As he often does, Dave Winer hit the nail on the head a few weeks ago with his concept of the "social camera" where the whole point of the camera's design was to enable the sharing of pictures. I think he hits the nail right on the head in that I can not count the number of times that I've asked for/been asked for pictures tha somehow never make it out of the camera/PC of their owner. And unfortunately, just about all photo-sharing sites (Flickr being the one that comes closer to being the exception) are far too much of a band-aid solution, mostly because of how labor intensive the upload/tagging/sharing sequence is.
The right solution starts from a network connected camera; however, this is a necessary but hardly sufficient precondition. Having had a Nikon S7c, and having been a beta user of the wonderfully clever Eye-Fi wireless SD card, I can attest to the fact that poorly implemented network connectivity can hinder the experience in two key ways. First, if it is too hard to get associated with an wireless access point, and too manual to pick the photos one at a time to send to the cloud, it just won't happen (this is where the Nikon really fell down). And second, if the camera doesn't connect to and send the pictures to a very open cloud-based service with an extremely simple and well-documented API for extracting them for inclusion into other services, there won't be the opportunity for other people to write innovative applications around the photostream.
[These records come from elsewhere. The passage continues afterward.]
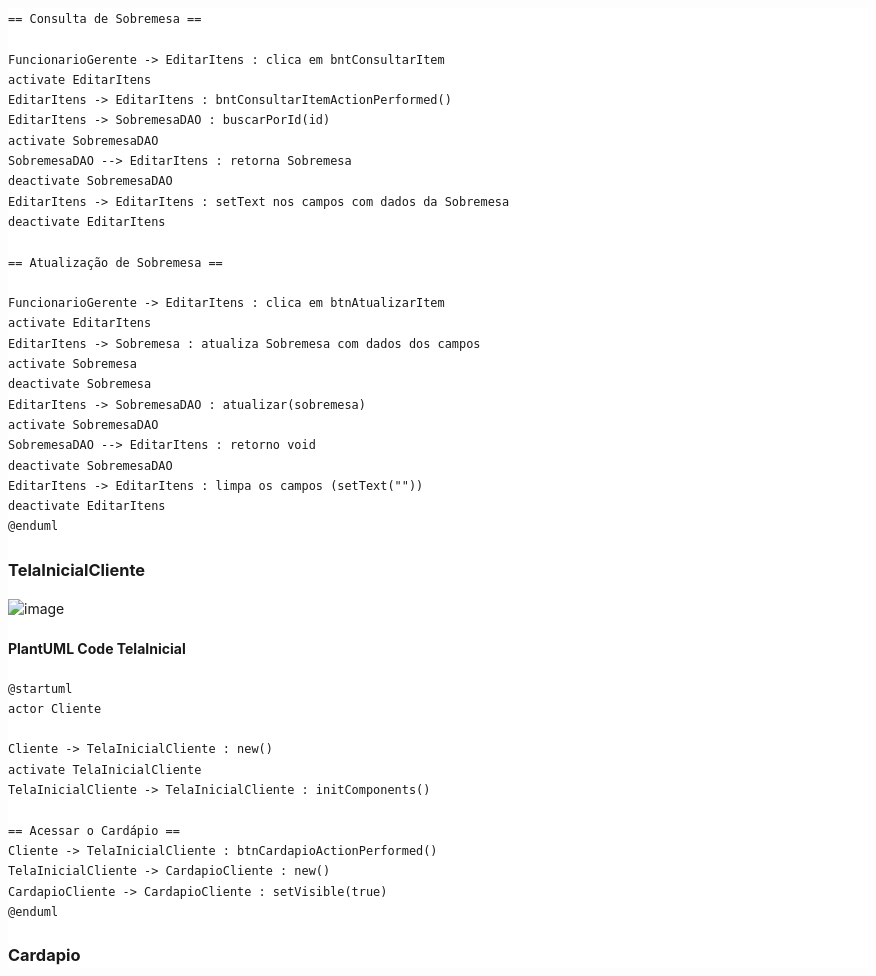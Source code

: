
 ```plantuml
== Consulta de Sobremesa ==

FuncionarioGerente -> EditarItens : clica em bntConsultarItem
activate EditarItens
EditarItens -> EditarItens : bntConsultarItemActionPerformed()
EditarItens -> SobremesaDAO : buscarPorId(id)
activate SobremesaDAO
SobremesaDAO --> EditarItens : retorna Sobremesa
deactivate SobremesaDAO
EditarItens -> EditarItens : setText nos campos com dados da Sobremesa
deactivate EditarItens

== Atualização de Sobremesa ==

FuncionarioGerente -> EditarItens : clica em btnAtualizarItem
activate EditarItens
EditarItens -> Sobremesa : atualiza Sobremesa com dados dos campos
activate Sobremesa
deactivate Sobremesa
EditarItens -> SobremesaDAO : atualizar(sobremesa)
activate SobremesaDAO
SobremesaDAO --> EditarItens : retorno void
deactivate SobremesaDAO
EditarItens -> EditarItens : limpa os campos (setText(""))
deactivate EditarItens
@enduml
```
### TelaInicialCliente

![image](https://github.com/user-attachments/assets/51cbdb0d-be59-4bb0-84fb-51309b0b02fb)

#### PlantUML Code TelaInicial

```plantuml
@startuml
actor Cliente

Cliente -> TelaInicialCliente : new()
activate TelaInicialCliente
TelaInicialCliente -> TelaInicialCliente : initComponents()

== Acessar o Cardápio ==
Cliente -> TelaInicialCliente : btnCardapioActionPerformed()
TelaInicialCliente -> CardapioCliente : new()
CardapioCliente -> CardapioCliente : setVisible(true)
@enduml
```


### Cardapio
In fact, if I was a camera manufacturer, I would do two things: first, I'd look at the way that the iPhone works to get on and off of wi-fi networks to see if I could do the same. And if the processing power was just too much for the electronics in a camera, I'd get a Bluetooth module on board and piggyback off the fact that everyone carries a phone, and that increasingly, most of these phones will have Bluetooth and all-you-can-eat data plans. The second thing I would do is build a river-of-photos service backed by Amazon S3 for all of the photos taken by the camera to go to. The challenge would be handling privacy, but with a little thought and some smart defaults, I'm sure something could be worked out (or perhaps early implementations of the system could be just for "Generation Z" who doesn't care about sharing everything).
The closest I've seen anyone come to this is the Shozu series-60 application that would take all of the photos I would take on my Nokia e61i and upload them to Flickr in the background. When I retired my Nokia, Shozu was the thing I missed the most, if only because it hinted at the possibilities of managing my photos as one big feed, with all of the same tools and tricks that I have come to increasingly use with all of the other feeds in my life.
Are you listening camera vendors? I'm ready to buy if you're ready to make!
I'm a VC at Matrix Partners living in the Boston area. I've started some stuff, worked at some
places, and I love making things.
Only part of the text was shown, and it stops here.